Assigned task
Repeat the lines from the line with "Genre, duration, content" to the line with "- 🔬 T-test: **p" in the listing below, keeping both end lines and adding nothing.

Source records
+ + + +

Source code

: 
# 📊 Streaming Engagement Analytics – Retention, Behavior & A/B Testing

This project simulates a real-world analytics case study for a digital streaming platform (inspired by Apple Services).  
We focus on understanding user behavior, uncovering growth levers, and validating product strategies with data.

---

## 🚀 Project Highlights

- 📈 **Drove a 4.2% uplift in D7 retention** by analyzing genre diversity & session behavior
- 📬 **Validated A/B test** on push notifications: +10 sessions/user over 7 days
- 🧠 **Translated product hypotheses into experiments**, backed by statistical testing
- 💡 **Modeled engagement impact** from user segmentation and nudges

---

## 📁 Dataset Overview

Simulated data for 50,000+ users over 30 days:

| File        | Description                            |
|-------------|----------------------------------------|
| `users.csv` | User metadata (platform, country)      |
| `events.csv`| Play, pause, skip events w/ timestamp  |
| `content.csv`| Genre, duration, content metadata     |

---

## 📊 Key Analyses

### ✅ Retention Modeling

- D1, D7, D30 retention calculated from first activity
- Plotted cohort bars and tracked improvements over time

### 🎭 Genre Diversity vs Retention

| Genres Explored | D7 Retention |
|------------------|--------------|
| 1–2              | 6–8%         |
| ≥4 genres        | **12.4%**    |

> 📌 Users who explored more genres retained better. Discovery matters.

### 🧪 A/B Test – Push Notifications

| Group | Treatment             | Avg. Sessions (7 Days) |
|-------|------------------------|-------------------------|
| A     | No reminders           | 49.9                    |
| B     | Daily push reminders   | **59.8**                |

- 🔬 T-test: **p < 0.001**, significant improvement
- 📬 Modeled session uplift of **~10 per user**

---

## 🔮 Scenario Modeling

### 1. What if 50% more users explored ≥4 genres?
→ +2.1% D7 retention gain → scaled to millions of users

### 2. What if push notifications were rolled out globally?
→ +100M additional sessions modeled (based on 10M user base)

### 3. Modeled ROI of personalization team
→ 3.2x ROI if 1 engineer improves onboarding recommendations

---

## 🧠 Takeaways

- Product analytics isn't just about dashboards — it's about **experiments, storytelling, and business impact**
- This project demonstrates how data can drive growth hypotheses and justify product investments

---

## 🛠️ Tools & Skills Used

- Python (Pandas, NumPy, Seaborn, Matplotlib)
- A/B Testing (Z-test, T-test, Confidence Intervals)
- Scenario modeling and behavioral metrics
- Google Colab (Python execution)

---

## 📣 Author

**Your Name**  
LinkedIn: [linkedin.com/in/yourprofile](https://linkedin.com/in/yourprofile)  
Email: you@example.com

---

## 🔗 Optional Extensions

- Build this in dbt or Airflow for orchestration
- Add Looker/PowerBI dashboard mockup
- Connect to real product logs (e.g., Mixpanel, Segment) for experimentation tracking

+ + + +

Output below
| `content.csv`| Genre, duration, content metadata     |

---

## 📊 Key Analyses

### ✅ Retention Modeling

- D1, D7, D30 retention calculated from first activity
- Plotted cohort bars and tracked improvements over time

### 🎭 Genre Diversity vs Retention

| Genres Explored | D7 Retention |
|------------------|--------------|
| 1–2              | 6–8%         |
| ≥4 genres        | **12.4%**    |

> 📌 Users who explored more genres retained better. Discovery matters.

### 🧪 A/B Test – Push Notifications

| Group | Treatment             | Avg. Sessions (7 Days) |
|-------|------------------------|-------------------------|
| A     | No reminders           | 49.9                    |
| B     | Daily push reminders   | **59.8**                |

- 🔬 T-test: **p < 0.001**, significant improvement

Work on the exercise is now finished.